At a fundamental level, periodic poling may be used to determine where light is converted from longer wavelengths, for example infrared wavelengths, to wavelengths usefully utilized in the direct excitation of samples, for example visible wavelengths. Such periodic poling may be divided generally into two branches, a fixed periodic poling, which would not change in time, and a dynamic periodic poling, which can be used to fine-tune the wavelength conversion and to switch on or off the conversion at any location or set of locations, and at any time. The programmability of such approaches is of particular value in the application of periodic poling to wavelength conversion for use in the sequencing methods described herein. Application of these techniques, including, for example, materials used, methods of fabrication, optical properties, theoretical principles, methods of tuning, conversion efficiencies, and so forth, are known in the art. See, for example, Yao and Wang, Quasi-Phase-Matching Technology, in Nonlinear Optics and Solid-State Lasers, Springer Series in Optical Sciences 164, Springer-Verlag Berlin Heidelberg 2012
. Specific examples of the use of fixed and dynamic periodic poling in wavelength conversion devices have also been reported. See Laurell et al. (2012) Optics Express 20, 22308
; Chen et al. (2012) Optics Letters 37, 2814
; Nava et al. (2010) Electronics Letters 46, 1686
; Pan et al. (2010) Optics Communications 284, 429
An example of a basic SHG waveguide usefully employed in the devices of the present invention is illustrated in Figure 12A, where the nonlinear medium is present in the core material of the waveguide, thus simplifying the overlap integral. An alternative structure, wherein the nonlinear medium is present in part of the cladding material, is shown in Figure 12B.
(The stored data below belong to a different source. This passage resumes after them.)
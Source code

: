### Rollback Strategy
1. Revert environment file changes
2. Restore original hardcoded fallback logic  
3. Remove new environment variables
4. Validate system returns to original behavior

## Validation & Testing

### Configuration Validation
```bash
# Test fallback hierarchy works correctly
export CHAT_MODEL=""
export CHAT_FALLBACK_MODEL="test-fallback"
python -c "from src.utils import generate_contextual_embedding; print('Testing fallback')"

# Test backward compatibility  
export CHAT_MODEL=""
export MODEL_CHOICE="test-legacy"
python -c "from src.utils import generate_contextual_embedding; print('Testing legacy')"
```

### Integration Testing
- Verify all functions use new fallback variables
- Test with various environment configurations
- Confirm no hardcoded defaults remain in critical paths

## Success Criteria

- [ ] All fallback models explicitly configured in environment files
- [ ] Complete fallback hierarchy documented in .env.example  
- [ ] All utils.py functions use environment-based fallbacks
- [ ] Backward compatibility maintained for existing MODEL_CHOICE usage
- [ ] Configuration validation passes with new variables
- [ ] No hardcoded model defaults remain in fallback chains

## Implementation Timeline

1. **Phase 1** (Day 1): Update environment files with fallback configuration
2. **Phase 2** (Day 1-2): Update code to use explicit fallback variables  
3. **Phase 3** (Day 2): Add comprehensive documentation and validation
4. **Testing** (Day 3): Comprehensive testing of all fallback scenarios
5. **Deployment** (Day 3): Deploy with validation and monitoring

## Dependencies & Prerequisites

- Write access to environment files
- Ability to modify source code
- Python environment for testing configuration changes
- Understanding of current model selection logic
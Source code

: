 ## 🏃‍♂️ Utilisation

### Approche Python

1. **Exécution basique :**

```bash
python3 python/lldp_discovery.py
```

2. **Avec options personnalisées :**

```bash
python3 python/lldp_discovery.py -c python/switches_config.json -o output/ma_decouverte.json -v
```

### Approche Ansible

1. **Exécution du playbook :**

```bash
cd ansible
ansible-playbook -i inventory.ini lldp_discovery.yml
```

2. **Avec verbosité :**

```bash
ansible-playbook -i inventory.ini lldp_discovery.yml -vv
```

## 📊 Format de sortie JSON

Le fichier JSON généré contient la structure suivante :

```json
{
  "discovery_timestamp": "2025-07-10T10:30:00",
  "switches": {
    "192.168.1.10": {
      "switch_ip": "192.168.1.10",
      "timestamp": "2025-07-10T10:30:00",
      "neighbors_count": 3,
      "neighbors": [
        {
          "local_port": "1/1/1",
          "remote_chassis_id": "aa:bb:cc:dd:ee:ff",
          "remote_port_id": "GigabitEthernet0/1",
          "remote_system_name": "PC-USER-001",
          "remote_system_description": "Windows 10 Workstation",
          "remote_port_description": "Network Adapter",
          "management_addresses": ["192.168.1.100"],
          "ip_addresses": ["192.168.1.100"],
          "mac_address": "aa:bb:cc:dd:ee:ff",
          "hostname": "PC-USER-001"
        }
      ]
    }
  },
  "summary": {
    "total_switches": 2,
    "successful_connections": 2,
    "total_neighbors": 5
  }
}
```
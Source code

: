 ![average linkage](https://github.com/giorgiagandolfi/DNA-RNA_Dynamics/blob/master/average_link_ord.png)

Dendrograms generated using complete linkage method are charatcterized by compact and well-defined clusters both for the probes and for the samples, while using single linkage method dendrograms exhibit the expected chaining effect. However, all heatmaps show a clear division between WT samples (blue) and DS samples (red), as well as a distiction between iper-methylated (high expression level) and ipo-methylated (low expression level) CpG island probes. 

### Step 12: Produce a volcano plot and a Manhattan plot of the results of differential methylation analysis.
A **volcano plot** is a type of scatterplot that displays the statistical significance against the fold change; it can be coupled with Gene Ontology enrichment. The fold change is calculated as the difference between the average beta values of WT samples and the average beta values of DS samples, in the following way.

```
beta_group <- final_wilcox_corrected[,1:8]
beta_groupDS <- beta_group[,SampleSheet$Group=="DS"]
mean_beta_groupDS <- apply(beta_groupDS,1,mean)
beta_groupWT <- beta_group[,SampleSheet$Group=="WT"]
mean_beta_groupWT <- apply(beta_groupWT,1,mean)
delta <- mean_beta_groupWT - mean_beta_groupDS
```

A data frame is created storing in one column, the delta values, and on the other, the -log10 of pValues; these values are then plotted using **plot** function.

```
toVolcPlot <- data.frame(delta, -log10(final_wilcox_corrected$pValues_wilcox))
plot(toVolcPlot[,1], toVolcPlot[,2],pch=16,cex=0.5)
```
Figure 13A illustrates phase matching by periodic NLO materials. Such an approach can allow significantly relaxed fabrication tolerances compared to situations where phase matching is not provided by such periodicity. Figure 13B illustrates phase modulation by electro-optic effects. It should be noted in this context that virtually all SHG materials also exhibit the strong Pockels coefficients that are important for this electro-optical effect.
The approaches for waveguide frequency conversion described herein can be incorporated into the architecture of an analytical device in a variety of ways. For example, as shown in Figure 14A, SHG conversion may take place just after light is coupled into the chip. Alternatively, or in addition, excitation light may be injected into the waveguide and converted into SHG at predetermined locations, as shown in Figure 14B. In some embodiments, excitation light can be programmed such that different regions of nanometer-scale apertures and their corresponding illuminated volumes can be switched on and off independently.
Furthermore, many variations of the invention will become apparent to those skilled in the art upon review of the specification. The scope of the invention should, therefore, be determined by reference to the appended claims, along with their full scope of equivalents.